How E-Health Records Improve Healthcare: a Cancer Patient's Story

Pam Crum was 22 weeks pregnant in October 2004 when she noticed a red rash on one breast. Her doctor thought it was simply an inflammation that sometimes occurs in lactating mothers. Over a couple of weeks, the rash worsened. Then a lump formed.

By Lucas Mearian
Tue, November 01, 2011

Computerworld — Pam Crum was 22 weeks pregnant in October 2004 when she noticed a red rash on one breast. Her doctor thought it was simply an inflammation that sometimes occurs in lactating mothers. Over a couple of weeks, the rash worsened. Then a lump formed.

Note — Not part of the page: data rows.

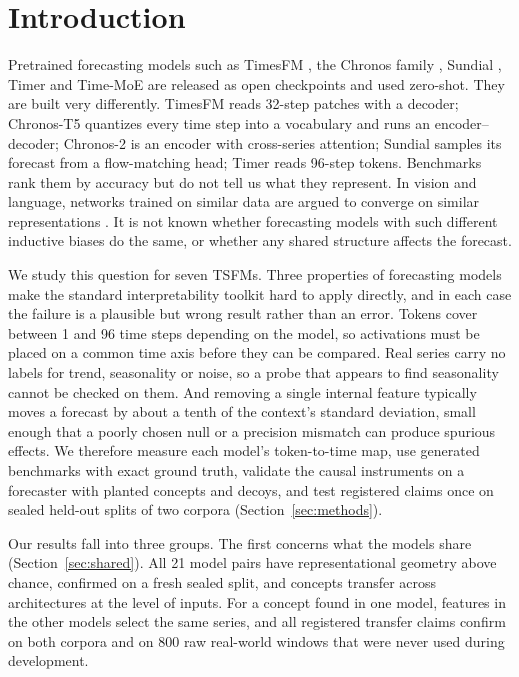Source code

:\section{Introduction}
\label{sec:intro}

Pretrained forecasting models such as TimesFM \citep{das2024timesfm}, the Chronos family
\citep{ansari2024chronos,ansari2025chronos2}, Sundial \citep{liu2025sundial}, Timer \citep{liu2024timer} and Time-MoE
\citep{shi2025timemoe} are released as open checkpoints and used zero-shot. They are built very differently. TimesFM
reads 32-step patches with a decoder; Chronos-T5 quantizes every time step into a vocabulary and runs an
encoder--decoder; Chronos-2 is an encoder with cross-series attention; Sundial samples its forecast from a flow-matching
head; Timer reads 96-step tokens. Benchmarks rank them by accuracy but do not tell us what they represent. In
vision and language, networks trained on similar data are argued to converge on similar representations
\citep{li2016convergent,huh2024platonic}. It is not known whether
forecasting models with such different inductive biases do the same, or whether any shared structure affects the
forecast.

We study this question for seven TSFMs. Three properties of forecasting models make the standard interpretability
toolkit \citep{kornblith2019cka,meng2022rome,bricken2023monosemanticity} hard to apply directly, and in each case the
failure is a plausible but wrong result rather than an error. Tokens cover between 1 and 96 time steps depending on the
model, so activations must be placed on a common time axis before they can be compared. Real series carry no labels for
trend, seasonality or noise, so a probe that appears to find seasonality cannot be checked on them. And removing a single
internal feature typically moves a forecast by about a tenth of the context's standard deviation, small enough that a
poorly chosen null or a precision mismatch can produce spurious effects. We therefore measure each model's token-to-time
map, use generated benchmarks with exact ground truth, validate the causal instruments on a forecaster with planted
concepts and decoys, and test registered claims once on sealed held-out splits of two corpora
(Section~\ref{sec:methods}).

Our results fall into three groups. The first concerns what the models share (Section~\ref{sec:shared}). All 21 model
pairs have representational geometry above chance, confirmed on a fresh sealed split, and concepts transfer across
architectures at the level of inputs. For a concept found in one model, features in the other models select the same
series, and all registered transfer claims confirm on both corpora and on 800 raw real-world windows that were never used
during development.

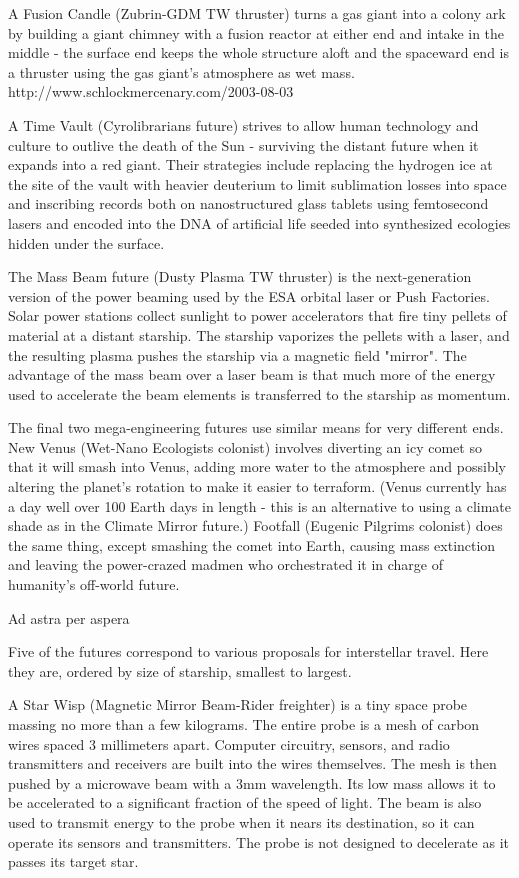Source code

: \documentclass[a4paper]{book}
\begin{document}
A Fusion Candle (Zubrin-GDM TW thruster) turns a gas giant into a colony ark by building a giant chimney with a fusion reactor at either end and intake in the middle - the surface end keeps the whole structure aloft and the spaceward end is a thruster using the gas giant’s atmosphere as wet mass. http://www.schlockmercenary.com/2003-08-03

A Time Vault (Cyrolibrarians future) strives to allow human technology and culture to outlive the death of the Sun - surviving the distant future when it expands into a red giant. Their strategies include replacing the hydrogen ice at the site of the vault with heavier deuterium to limit sublimation losses into space and inscribing records both on nanostructured glass tablets using femtosecond lasers and encoded into the DNA of artificial life seeded into synthesized ecologies hidden under the surface.

The Mass Beam future (Dusty Plasma TW thruster) is the next-generation version of the power beaming used by the ESA orbital laser or Push Factories. Solar power stations collect sunlight to power accelerators that fire tiny pellets of material at a distant starship. The starship vaporizes the pellets with a laser, and the resulting plasma pushes the starship via a magnetic field "mirror". The advantage of the mass beam over a laser beam is that much more of the energy used to accelerate the beam elements is transferred to the starship as momentum.

The final two mega-engineering futures use similar means for very different ends. New Venus (Wet-Nano Ecologists colonist) involves diverting an icy comet so that it will smash into Venus, adding more water to the atmosphere and possibly altering the planet's rotation to make it easier to terraform. (Venus currently has a day well over 100 Earth days in length - this is an alternative to using a climate shade as in the Climate Mirror future.) Footfall (Eugenic Pilgrims colonist) does the same thing, except smashing the comet into Earth, causing mass extinction and leaving the power-crazed madmen who orchestrated it in charge of humanity's off-world future.

Ad astra per aspera

Five of the futures correspond to various proposals for interstellar travel. Here they are, ordered by size of starship, smallest to largest.

A Star Wisp (Magnetic Mirror Beam-Rider freighter) is a tiny space probe massing no more than a few kilograms. The entire probe is a mesh of carbon wires spaced 3 millimeters apart. Computer circuitry, sensors, and radio transmitters and receivers are built into the wires themselves. The mesh is then pushed by a microwave beam with a 3mm wavelength. Its low mass allows it to be accelerated to a significant fraction of the speed of light. The beam is also used to transmit energy to the probe when it nears its destination, so it can operate its sensors and transmitters. The probe is not designed to decelerate as it passes its target star.
\end{document}
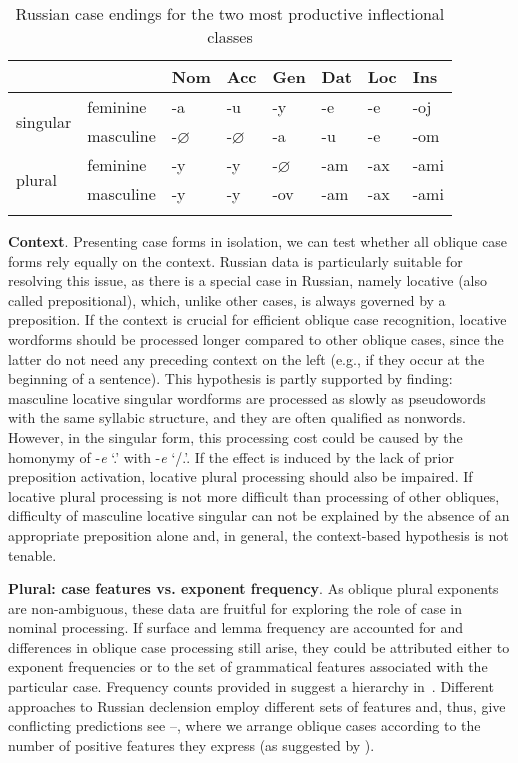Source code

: \documentclass[output=paper, modfonts,newtxmath,hidelinks]{langscibook}
\begin{document}
\begin{table}
    \centering
	\caption{Russian case endings for the two most productive inflectional classes}
    \label{tab:rusDecl}
	\begin{tabular}{*{8}l}
		\lsptoprule
        ~	&	~	&	Nom    &	Acc	 & Gen  &	Dat &	Loc &	Ins	\\
        \midrule
		\multirow{2}{*}{singular} & feminine	&	-a  &	-u	&	-y	&	-e	& -e    &	-oj\\
		&	masculine			&	-$\varnothing$  & -$\varnothing$    &	-a	&	-u	&   -e  &	-om	\\
        \midrule
        \multirow{2}{*}{plural} & feminine	& -y    & -y    &	-$\varnothing$ & -am  & -ax & -ami \\
        &	masculine & -y  & -y &	-ov & -am    & -ax & -ami\\
		\lspbottomrule
    \end{tabular}
\end{table}

\textbf{Context}. Presenting case forms in isolation, we can test whether all oblique case forms  rely equally on the context. Russian data is particularly suitable for resolving this issue, as there is a special case in Russian, namely locative (also called prepositional), which, unlike other cases, is always governed by a preposition. If the context is crucial for efficient oblique case recognition, locative wordforms should be processed longer compared to other oblique cases, since the latter do not need any preceding context on the left (e.g., if they occur at the beginning of a sentence). This hypothesis is partly supported by  finding: masculine locative singular wordforms are processed as slowly as pseudowords with the same syllabic structure, and they are often qualified as nonwords. However, in the singular form, this processing cost could be caused by the homonymy of -\textit{e} `\locc.\masc' with  -\textit{e} `\datt/\locc.\fem'. If the effect is induced by the lack of prior preposition activation, locative plural processing should also be impaired. If locative plural processing is not more difficult than processing of other obliques, difficulty of masculine locative singular can not be explained by the absence of an appropriate preposition alone and, in general, the context-based hypothesis is not tenable. 

\textbf{Plural: case features vs. exponent frequency}. As oblique plural exponents are non-ambiguous, these data are fruitful for exploring the role of case in nominal processing. If surface and lemma frequency are accounted for and differences in oblique case processing still arise, they could be attributed either to exponent frequencies or to the set of grammatical features associated with the particular case. Frequency counts provided in \citet{samojlova2014frequencies} suggest a hierarchy in~. Different approaches to Russian declension employ different sets of features and, thus, give conflicting predictions see --, where we arrange oblique cases according to the number of positive features they express (as suggested by \citealt{clahsen2001mental}).
\end{document}
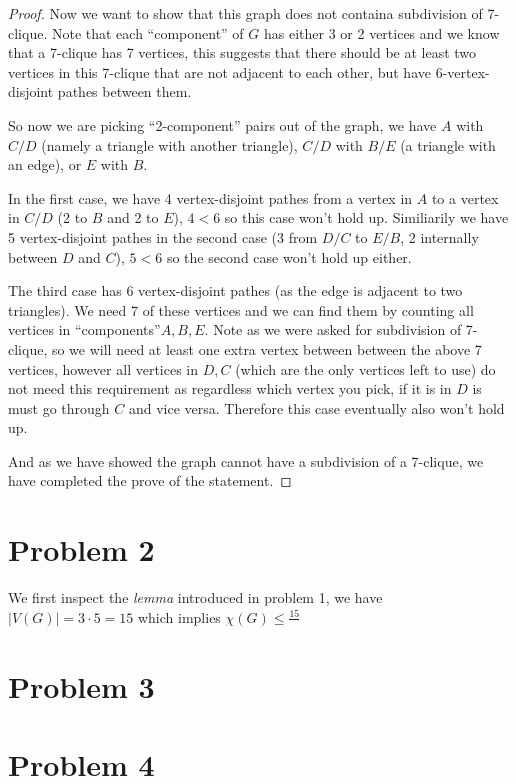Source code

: \documentclass[11pt]{article}
\begin{document}
\begin{proof}
Now we want to show that this graph does not containa subdivision of 7-clique. Note that each ``component'' of $G$ has either 3 or 2 vertices and we know that a 7-clique has 7 vertices, this suggests that there should be at least two vertices in this 7-clique that are not adjacent to each other, but have 6-vertex-disjoint pathes between them.\newline

So now we are picking ``2-component'' pairs out of the graph, we have $A$ with $C/D$ (namely a triangle with another triangle), $C/D$ with $B/E$ (a triangle with an edge), or $E$ with $B$.

In the first case, we have 4 vertex-disjoint pathes from a vertex in $A$ to a vertex in $C/D$ (2 to $B$ and 2 to $E$), $4 < 6$ so this case won't hold up. Similiarily we have 5 vertex-disjoint pathes in the second case (3 from $D/C$ to $E/B$, 2 internally between $D$ and $C$), $5 < 6$ so the second case won't hold up either.

The third case has 6 vertex-disjoint pathes (as the edge is adjacent to two triangles). We need 7 of these vertices and we can find them by counting all vertices in ``components''$A, B, E$. Note as we were asked for subdivision of 7-clique, so we will need at least one extra vertex between between the above 7 vertices, however all vertices in $D, C$ (which are the only vertices left to use) do not meed this requirement as regardless which vertex you pick, if it is in $D$ is must go through $C$ and vice versa. Therefore this case eventually also won't hold up. \newline

And as we have showed the graph cannot have a subdivision of a 7-clique, we have completed the prove of the statement.

\end{proof}

\section*{Problem 2}

We first inspect the \textit{lemma} introduced in problem 1, we have $|V(G)| = 3 \cdot 5 = 15$ which implies $\chi(G) \leq \frac{15}{}$

\section*{Problem 3}

\section*{Problem 4}



%
% 
% 
\end{document}
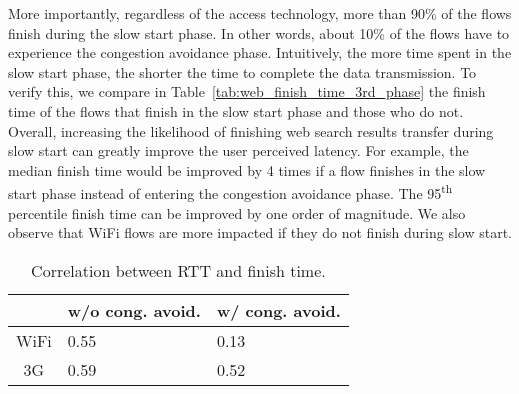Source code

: More importantly, regardless of the access technology, more than 90\% of the flows finish during the slow start phase. In other words, about 10\% of the flows have to experience the congestion avoidance phase. Intuitively, the more time spent in the slow start phase, the shorter the time to complete the data transmission. To verify this, we compare in Table~\ref{tab:web_finish_time_3rd_phase} the finish time of the flows that finish in the slow start phase and those who do not. Overall, increasing the likelihood of finishing web search results transfer during slow start can greatly improve the user perceived latency. For example, the median finish time would be improved by 4 times if a flow finishes in the slow start phase instead of entering the congestion avoidance phase. The 95\textsuperscript{th} percentile finish time can be improved by one order of magnitude. We also observe that WiFi flows are more impacted if they do not finish during slow start.


\begin{table}[th]
\caption{Correlation between RTT and finish time.}
\label{tab:web_rtt_finish_time_correlation}
\centering
\renewcommand{\arraystretch}{1.0}
\begin{tabular}{c|C{2.5cm}|C{2.5cm}}
   \hline
   & w/o cong. avoid. & w/ cong. avoid. \\
   \hline
   WiFi & 0.55 & 0.13 \\
   3G & 0.59 & 0.52 \\
   \hline
\end{tabular}
\end{table}

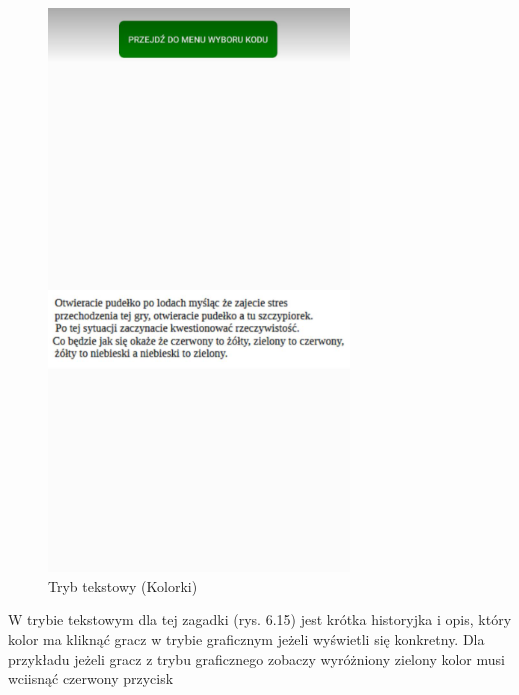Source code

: 	\begin{figure}[!htb]
	\begin{center}
		\includegraphics[width=8cm]{rys/tekstowy4.png}
		\caption{Tryb tekstowy (Kolorki)}
		\label{rys:rysunek001}
	\end{center}
\end{figure}
\hspace{-0.60cm}W trybie tekstowym dla tej zagadki (rys. 6.15) jest krótka historyjka i opis, który kolor ma kliknąć gracz w trybie graficznym jeżeli wyświetli się konkretny. Dla przykładu jeżeli gracz z trybu graficznego zobaczy wyróżniony zielony kolor musi wciisnąć czerwony przycisk
\\
\\
\\
\\
\\
\\
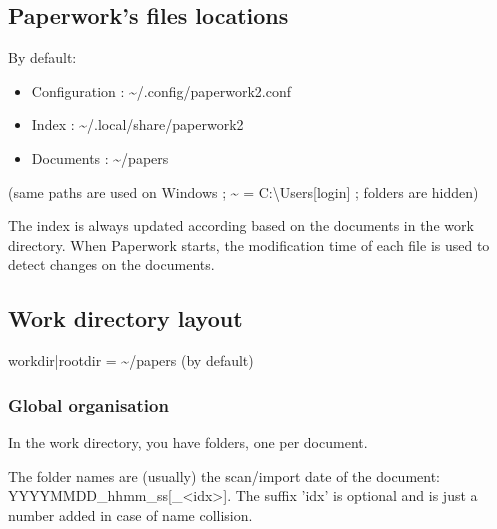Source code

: \documentclass[10pt,a4paper]{article}
\begin{document}
\subsection{Paperwork's files locations}

By default:
\begin{itemize}
\item Configuration : \textasciitilde /.config/paperwork2.conf
\item Index : \textasciitilde /.local/share/paperwork2
\item Documents : \textasciitilde /papers
\end{itemize}
(same paths are used on Windows ; \textasciitilde{} = C:\textbackslash Users{[}login{]}
; folders are hidden)

The index is always updated according based on the documents in the
work directory. When Paperwork starts, the modification time of each
file is used to detect changes on the documents.

\subsection{Work directory layout}

workdir|rootdir = \textasciitilde /papers (by default)

\subsubsection{Global organisation}

In the work directory, you have folders, one per document.

The folder names are (usually) the scan/import date of the document:
YYYYMMDD\_hhmm\_ss{[}\_<idx>{]}. The suffix 'idx' is optional and
is just a number added in case of name collision.
\end{document}
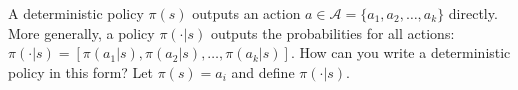 A deterministic policy $\pi(s)$ outputs an action $a \in \mathcal{A} = \{a_1, a_2, \ldots, a_k\}$ directly. More generally, a policy $\pi(\cdot | s)$ outputs the probabilities for all actions: $\pi(\cdot | s) = [\pi(a_1 | s), \pi(a_2 | s), \ldots, \pi(a_k | s)]$. How can you write a deterministic policy in this form? Let $\pi(s) = a_i$ and define $\pi(\cdot | s)$.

Crum was sent to a breast surgeon for a more thorough examination, and a month later she got the diagnosis: stage 3 inflammatory breast cancer.

"I was just really shocked, because all along I had been thinking it was probably some odd issue related to the pregnancy," she recalled recently. "I remember thinking, 'I have to really focus on beating this illness because I have two daughters.' I knew my three-and-a-half-year-old daughter would be devastated. And, we were already so attached to the [unborn] baby, we just couldn't imagine something happening to her. I thought, 'I just take this day by day.' "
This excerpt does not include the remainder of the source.